Abdullahi Mukhtar, Before Our Sweat Dries: The Labor Movement in the Sokoto Successor States (Zaria: Alliance, 1988)
… By the end of the 1840s, the Sahel’s fledgling industrialization had begun to spread beyond the Sokoto Republic. In Adamawa, the establishment of a state-run military foundry at Yola had sparked the construction of other ironworks and bronze foundries by private entrepreneurs. The neutral cities of Zaria and Kaduna - the latter, especially, favored by its position on a river that was navigable most of the year - invested the riches gleaned from acting as middlemen into foundries and mills of their own, and continued to do so after becoming vassals of the weak Sultanate of Zamfara in 1852. Moreover, as glass, ceramics and furniture were added to the initial textile and ironworking industries, small factories began sprouting up in other towns. The Sokoto successors never experienced the sort of explosive industrial growth that Britain or the United States did during the early 19th century - that would have been impractical given the available infrastructure and capital - but the industries employed a significant fraction of the population, and by the 1850s, an urban working class existed alongside the traditional farmers, herders and artisanal craftsmen.
New ways of work and production inevitably brought disputes over wages and working conditions. In the metal works, which were owned by a small number of industrial barons, these clashes were particularly acute, but even the mills which began as craftsmen’s cooperatives quickly grew beyond their origin and were dominated by wage-earning employees. In the Republic, with neither the government nor the stakeholders themselves experienced in resolving this sort of dispute, their adjudication fell to the qadis, who attempted to adapt traditional Islamic labor law to new circumstances.
The qadis’ rulings were, in many ways, surprisingly progressive for their time. Islamic law took a paternalistic, quasi-feudal view of employment as a relationship of mutual obligation. According to hadith, a worker must be paid “before his sweat dries,” meaning that wages must be paid regularly and not withheld, and those who stole wages from workers were regarded as enemies of God. Just as importantly, workers must be paid enough to provide for the basic needs of themselves and their families. The qadis differed somewhat as to which needs were “basic” - some held that adequate food, water and clothing were sufficient, others added medicine and education, and there were differences of opinion as to how much of each must be provided beyond the minimum for survival - but they could and did order factory owners to raise their workers’ wages. Ultimately, the consensus was that workers must be paid enough to be liable for zakat - in other words, that they should not be poor by the standards of their community, and that the nisab (the “poverty line” below which zakat need not be paid) was effectively a minimum wage. [1]
Employers are also enjoined by Islamic law not to make employees work beyond their capacity, which the qadis interpreted as forbidding working hours that were dangerous to health. Again, there were varying opinions as to where this threshold lay, but the majority held that work should not begin until half an hour after fajr and must cease half an hour before maghrib, which in an equatorial country meant a twelve-hour day. Finally, an employer’s paternal obligation to his workers was held to require provision of medical care to those who fell sick or were injured on the job, although this obligation did not extend to sickness unrelated to work or illness in the employee’s family.
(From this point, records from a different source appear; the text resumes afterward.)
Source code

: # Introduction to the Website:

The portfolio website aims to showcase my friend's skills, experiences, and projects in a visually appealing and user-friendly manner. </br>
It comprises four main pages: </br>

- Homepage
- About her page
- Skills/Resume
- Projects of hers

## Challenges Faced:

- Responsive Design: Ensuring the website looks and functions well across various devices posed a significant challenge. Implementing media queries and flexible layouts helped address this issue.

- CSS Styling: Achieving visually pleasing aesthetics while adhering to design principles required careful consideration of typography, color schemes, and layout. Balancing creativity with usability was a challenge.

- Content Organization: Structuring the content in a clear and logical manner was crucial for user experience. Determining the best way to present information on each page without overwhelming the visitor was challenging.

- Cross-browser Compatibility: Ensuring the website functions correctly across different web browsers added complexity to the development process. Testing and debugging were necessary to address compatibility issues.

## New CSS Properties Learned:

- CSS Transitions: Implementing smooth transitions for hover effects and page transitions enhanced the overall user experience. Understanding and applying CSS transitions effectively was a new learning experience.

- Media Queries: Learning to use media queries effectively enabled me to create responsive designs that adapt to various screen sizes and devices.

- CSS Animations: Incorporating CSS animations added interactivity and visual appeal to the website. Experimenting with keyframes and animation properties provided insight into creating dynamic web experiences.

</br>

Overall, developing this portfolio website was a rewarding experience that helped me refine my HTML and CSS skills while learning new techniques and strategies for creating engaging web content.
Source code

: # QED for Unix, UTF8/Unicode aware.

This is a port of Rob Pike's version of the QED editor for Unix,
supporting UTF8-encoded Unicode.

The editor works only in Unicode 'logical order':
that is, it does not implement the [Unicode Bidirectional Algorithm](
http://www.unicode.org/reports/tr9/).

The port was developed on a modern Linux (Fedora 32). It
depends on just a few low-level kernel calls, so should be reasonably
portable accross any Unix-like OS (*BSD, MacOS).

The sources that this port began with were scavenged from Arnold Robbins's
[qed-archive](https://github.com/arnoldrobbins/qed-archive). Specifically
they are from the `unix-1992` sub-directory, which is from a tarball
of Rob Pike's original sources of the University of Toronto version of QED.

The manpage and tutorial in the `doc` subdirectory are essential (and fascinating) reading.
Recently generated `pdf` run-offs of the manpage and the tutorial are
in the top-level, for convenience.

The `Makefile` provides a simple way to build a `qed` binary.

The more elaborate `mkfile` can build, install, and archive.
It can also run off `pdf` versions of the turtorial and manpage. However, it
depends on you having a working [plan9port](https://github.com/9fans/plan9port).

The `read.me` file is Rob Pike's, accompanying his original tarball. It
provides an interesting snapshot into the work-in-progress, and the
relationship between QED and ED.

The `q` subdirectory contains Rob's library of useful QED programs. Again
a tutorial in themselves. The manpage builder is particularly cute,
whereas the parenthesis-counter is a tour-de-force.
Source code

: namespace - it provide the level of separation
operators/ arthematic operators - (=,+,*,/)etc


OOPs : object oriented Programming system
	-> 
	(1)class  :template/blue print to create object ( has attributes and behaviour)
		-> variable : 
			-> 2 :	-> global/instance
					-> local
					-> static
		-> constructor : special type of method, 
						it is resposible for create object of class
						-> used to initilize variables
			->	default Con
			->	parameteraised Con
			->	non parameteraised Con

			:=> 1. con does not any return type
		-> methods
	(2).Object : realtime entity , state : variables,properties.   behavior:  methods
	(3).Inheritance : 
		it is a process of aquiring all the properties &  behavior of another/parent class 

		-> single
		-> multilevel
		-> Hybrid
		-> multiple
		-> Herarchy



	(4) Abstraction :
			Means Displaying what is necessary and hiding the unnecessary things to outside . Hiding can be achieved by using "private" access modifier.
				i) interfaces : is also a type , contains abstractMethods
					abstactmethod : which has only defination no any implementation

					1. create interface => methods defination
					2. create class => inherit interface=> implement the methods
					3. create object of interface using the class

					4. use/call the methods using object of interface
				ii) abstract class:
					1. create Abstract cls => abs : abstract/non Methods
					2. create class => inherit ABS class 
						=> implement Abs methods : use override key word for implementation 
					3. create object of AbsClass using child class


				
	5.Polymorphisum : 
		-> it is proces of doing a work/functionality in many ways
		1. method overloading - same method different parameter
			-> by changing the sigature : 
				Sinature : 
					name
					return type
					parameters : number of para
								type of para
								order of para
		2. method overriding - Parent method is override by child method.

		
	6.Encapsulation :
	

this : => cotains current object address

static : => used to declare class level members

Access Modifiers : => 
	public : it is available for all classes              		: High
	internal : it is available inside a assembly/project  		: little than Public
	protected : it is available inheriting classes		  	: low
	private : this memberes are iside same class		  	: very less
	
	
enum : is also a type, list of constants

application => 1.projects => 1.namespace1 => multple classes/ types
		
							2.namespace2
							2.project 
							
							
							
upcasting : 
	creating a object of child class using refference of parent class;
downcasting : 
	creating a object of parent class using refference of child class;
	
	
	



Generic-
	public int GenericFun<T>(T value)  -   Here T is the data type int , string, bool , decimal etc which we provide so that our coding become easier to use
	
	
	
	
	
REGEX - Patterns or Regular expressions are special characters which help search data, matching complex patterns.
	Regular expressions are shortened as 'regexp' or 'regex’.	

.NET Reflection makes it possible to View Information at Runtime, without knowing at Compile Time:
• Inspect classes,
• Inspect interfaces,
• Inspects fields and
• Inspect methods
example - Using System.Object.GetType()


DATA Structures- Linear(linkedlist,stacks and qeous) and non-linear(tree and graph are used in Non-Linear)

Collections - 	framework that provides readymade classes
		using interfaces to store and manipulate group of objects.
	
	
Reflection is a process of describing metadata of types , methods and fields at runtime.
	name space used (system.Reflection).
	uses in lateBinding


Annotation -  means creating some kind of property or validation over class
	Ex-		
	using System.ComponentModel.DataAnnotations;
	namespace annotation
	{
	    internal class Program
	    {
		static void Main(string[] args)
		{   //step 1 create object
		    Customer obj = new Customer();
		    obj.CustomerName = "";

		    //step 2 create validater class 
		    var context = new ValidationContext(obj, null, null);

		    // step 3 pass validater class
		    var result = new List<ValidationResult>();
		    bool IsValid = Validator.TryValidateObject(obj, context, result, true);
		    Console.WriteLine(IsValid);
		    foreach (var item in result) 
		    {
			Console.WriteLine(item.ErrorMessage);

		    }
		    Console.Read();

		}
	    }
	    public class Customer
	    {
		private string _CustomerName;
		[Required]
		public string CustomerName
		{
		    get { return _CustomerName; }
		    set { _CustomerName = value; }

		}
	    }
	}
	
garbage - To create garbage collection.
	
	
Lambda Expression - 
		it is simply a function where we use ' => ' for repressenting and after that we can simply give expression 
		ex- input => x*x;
Employees did, to be sure, have their own duties and restrictions. The qadis ruled that they must work loyally for their employers and that they could be fired if they failed to measure up to the employer’s standards and rules. Also, because the employer was the head of the factory “family,” employees were not permitted to combine against him any more than children were allowed to organize against their parents. Thus, while the qadis set a legal minimum wage and maximum working day, employees were not permitted to organize collectively for still higher pay or shorter hours, and their recourse in labor disputes was to the courts rather than to self-help.
Little of this changed with the Republic’s law code of 1846. Paulo Abacar, who empaneled the law revision commission, was broadly sympathetic to workers and shared the qadis’ paternalistic world-view, and the panel’s final product didn’t stray far from his vision. The qadis retained jurisdiction to fix wages and regulate working conditions, and the new code explicitly set the nisab as the minimum annual wage. In towns which had populist governments after the 1847 election, including Sokoto city and Ilorin, the qadis provided an effective check against employers’ power.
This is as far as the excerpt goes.